Though Graham flirtatiously joked that hotel rooms “elicit romance” and “we have to stop meeting like this,” in MANHUNTER such locations also dripped of symbolism. An unfamiliar place one inhabits for a short while, just as Will found himself entrenched in the world of Francis Dollaryde, and to an extent, Dr. Hannibal Lecktor (Brian Cox) throughout the bulk of the film.

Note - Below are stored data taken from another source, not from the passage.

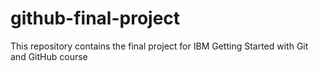 # github-final-project
This repository contains the final project for IBM Getting Started with Git and GitHub course

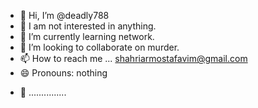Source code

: - 👋 Hi, I’m @deadly788
- 👀 I am not interested in anything.
- 🌱 I’m currently learning network.
- 💞️ I’m looking to collaborate on murder.
- 📫 How to reach me ... shahriarmostafavim@gmail.com
- 😄 Pronouns: nothing
+ 🖤 ...............
<!---
shahriarmoatafav is a ✨ special ✨ repository because its `README.md` (this file) appears on your GitHub profile.
You can click the Preview link to take a look at your changes.
--->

The first time we see Graham in a temporary home, he’d grown weary of watching home videos of the families slaughtered by Dollarhyde and moved to the phone to make a late-night call to Molly. Despite the fact that his wife was groggy (for the record, no one plays half-awake like Greist) and doesn’t even engage in a real conversation with his partner, just hearing her voice, reacquainting himself with the warmth of his love as she dreamed was all it took for Graham to have an epiphany about what fueled Dollarhyde’s fantasies, foreshadowing to “smell yourself.”
“What are you dreaming?”
Later, this time Molly sharing a room with her husband, she stared into his eyes with an intimacy and understanding that only those who know someone completely are capable, and declared “Time is luck, Will.” Molly sensed that her partner was losing the battle with his imagination—the empathy of his dreamscape—and needed a reminder that risking his life to find one man would come at an expense that they couldn’t afford to pay. The ferocity of Will’s gaze communicated that the message had hit home. Graham was once again centered, if only momentarily. Molly was that magnet to Graham’s core which drew him out of depths from which he would otherwise be helplessly confined, without whom he would be doomed to nothing more than the task at hand.

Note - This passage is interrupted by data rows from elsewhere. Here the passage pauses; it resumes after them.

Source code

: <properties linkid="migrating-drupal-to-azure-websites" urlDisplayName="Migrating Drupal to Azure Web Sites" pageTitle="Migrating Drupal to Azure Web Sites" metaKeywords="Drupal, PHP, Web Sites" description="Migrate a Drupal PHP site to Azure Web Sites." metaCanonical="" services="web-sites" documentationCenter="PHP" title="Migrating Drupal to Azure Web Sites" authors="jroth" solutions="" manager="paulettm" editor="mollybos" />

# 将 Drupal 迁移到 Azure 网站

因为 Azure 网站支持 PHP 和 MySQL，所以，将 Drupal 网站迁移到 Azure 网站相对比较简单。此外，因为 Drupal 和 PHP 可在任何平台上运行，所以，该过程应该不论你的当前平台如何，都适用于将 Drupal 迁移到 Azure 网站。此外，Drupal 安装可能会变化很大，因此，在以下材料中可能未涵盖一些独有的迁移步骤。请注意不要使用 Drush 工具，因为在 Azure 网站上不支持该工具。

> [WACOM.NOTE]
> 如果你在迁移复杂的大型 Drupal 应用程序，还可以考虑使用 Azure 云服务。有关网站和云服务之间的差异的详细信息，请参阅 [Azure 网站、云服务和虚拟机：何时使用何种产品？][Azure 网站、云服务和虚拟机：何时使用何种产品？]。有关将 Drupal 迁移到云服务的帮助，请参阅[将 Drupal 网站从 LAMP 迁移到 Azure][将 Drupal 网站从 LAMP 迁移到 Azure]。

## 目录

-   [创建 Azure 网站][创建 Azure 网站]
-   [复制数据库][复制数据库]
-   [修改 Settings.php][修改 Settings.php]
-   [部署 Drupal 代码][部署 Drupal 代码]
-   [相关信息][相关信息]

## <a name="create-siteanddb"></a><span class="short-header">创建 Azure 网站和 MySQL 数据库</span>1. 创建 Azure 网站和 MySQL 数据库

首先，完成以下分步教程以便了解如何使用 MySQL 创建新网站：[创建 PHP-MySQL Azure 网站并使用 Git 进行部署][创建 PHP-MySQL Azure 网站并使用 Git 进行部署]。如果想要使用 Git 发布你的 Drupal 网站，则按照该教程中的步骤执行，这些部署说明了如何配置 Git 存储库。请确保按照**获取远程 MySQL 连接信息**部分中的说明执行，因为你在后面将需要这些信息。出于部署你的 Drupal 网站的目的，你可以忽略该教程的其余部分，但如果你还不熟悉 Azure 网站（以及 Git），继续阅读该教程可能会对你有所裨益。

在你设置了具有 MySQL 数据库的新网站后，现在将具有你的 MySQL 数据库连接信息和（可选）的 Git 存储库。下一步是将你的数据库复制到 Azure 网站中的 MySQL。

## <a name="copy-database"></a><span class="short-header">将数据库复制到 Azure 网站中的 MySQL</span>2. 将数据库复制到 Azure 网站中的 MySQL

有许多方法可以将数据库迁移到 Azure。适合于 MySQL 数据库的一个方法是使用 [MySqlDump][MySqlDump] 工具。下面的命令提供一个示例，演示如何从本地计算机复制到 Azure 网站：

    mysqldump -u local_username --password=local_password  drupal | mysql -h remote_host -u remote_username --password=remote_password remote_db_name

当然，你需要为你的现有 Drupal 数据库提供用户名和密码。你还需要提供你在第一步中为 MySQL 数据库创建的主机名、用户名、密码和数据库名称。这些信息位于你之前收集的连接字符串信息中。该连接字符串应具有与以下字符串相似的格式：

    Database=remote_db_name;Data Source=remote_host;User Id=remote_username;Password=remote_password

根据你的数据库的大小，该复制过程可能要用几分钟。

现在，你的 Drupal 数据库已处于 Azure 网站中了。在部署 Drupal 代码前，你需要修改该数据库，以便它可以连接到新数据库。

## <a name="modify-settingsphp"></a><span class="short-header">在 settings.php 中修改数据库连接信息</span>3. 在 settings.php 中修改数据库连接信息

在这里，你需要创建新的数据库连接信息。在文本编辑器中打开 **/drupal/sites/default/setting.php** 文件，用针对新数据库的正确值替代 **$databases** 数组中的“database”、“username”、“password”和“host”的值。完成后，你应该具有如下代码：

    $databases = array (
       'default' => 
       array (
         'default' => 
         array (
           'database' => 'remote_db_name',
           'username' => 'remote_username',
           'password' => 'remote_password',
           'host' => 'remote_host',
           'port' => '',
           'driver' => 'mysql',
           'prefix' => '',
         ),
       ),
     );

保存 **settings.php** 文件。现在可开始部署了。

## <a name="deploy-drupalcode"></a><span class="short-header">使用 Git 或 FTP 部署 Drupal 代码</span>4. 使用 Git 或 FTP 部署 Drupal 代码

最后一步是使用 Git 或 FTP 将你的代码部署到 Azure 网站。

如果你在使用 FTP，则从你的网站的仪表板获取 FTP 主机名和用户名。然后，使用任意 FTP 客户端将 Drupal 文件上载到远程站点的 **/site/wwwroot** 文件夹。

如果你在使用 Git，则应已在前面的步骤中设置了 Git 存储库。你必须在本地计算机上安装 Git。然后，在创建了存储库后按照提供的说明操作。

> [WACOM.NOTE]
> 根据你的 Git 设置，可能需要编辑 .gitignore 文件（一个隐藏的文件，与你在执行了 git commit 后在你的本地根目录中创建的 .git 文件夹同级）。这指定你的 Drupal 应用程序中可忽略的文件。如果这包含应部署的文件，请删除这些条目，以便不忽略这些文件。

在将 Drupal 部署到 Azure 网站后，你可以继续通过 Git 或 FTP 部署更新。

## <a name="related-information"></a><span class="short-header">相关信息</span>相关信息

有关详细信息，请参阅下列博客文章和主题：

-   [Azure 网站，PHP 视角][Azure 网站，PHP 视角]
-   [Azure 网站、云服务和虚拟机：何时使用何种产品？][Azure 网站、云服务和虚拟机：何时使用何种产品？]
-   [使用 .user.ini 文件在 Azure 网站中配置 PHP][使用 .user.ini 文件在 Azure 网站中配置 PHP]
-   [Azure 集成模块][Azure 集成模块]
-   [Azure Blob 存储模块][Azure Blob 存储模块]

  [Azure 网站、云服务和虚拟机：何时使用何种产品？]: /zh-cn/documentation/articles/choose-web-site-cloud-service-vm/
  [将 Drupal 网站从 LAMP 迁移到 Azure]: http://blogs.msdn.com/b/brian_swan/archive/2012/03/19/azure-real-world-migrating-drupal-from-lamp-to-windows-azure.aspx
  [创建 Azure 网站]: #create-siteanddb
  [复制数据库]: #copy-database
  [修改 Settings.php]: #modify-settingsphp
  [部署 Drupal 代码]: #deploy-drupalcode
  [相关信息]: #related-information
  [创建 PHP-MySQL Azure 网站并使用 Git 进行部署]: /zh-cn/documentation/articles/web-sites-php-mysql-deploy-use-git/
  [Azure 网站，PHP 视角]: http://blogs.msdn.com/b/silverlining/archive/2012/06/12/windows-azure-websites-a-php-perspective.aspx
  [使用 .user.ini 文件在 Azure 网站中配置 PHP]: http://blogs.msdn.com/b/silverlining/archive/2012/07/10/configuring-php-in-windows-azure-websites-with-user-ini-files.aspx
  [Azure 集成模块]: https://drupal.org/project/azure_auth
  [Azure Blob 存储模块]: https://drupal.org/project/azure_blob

Attributes that culminated in the couple sitting on a dock to discuss what came next, where Graham revealed that he would go to Atlanta, alone. Molly again called him out, this time for doing exactly what he said he wouldn’t. Though Graham was forceful in sharing that the killing had to stop, Molly didn’t storm off or become demonstrably upset because she knew that Will’s heart was in the right place, so she simply poised herself in thought, eyes searching for words that would resonate. Disbelief, disappointment, and fear radiated from Greist’s expression before she opened her mouth, but in the end, she countered with a jab which she knew would register, “William, you’re going to make yourself sick or get yourself killed.”

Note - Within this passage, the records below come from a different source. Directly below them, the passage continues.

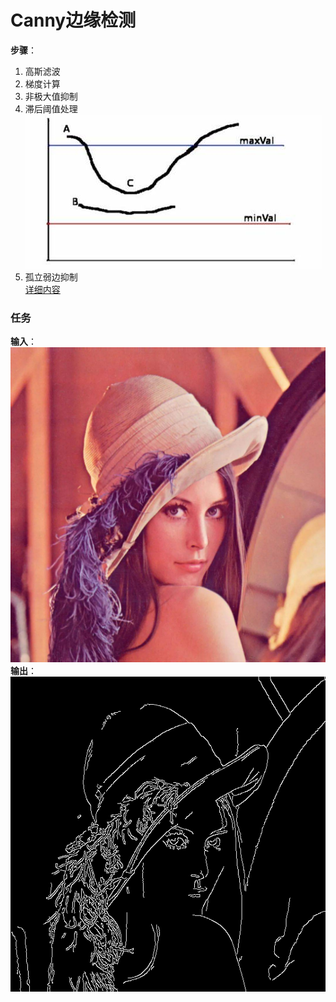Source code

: # Canny边缘检测
**步骤**：  
1. 高斯滤波  
2. 梯度计算  
3. 非极大值抑制  
4. 滞后阈值处理  
  ![阈值处理](image/OIP-C.jpeg)
5. 孤立弱边抑制  
[详细内容](https://zhuanlan.zhihu.com/p/99959996)  

### 任务
**输入**：  
![input](image/1.jpeg)  
**输出**：  
![output](image/output.png)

Molly had a foot in each plane—the dream world and physical—and it was Greist’s character who fueled all things Will Graham. She provided him with nourishment of the body and soul, but also incentive and inspiration, and the one thing which no one else was capable: telling Graham what he needed to hear and immediately putting whatever chaotic situation he found himself into real terms, a much-needed reminder that decisions and their subsequent actions had consequences.
Molly was the antidote to the “ugliest thoughts in the world,” and the reason Will returned home—not as a shell of himself—but the same man as the morning he departed.
Kim Greist’s abbreviated yet amazing performance as Molly Graham was a dream realized.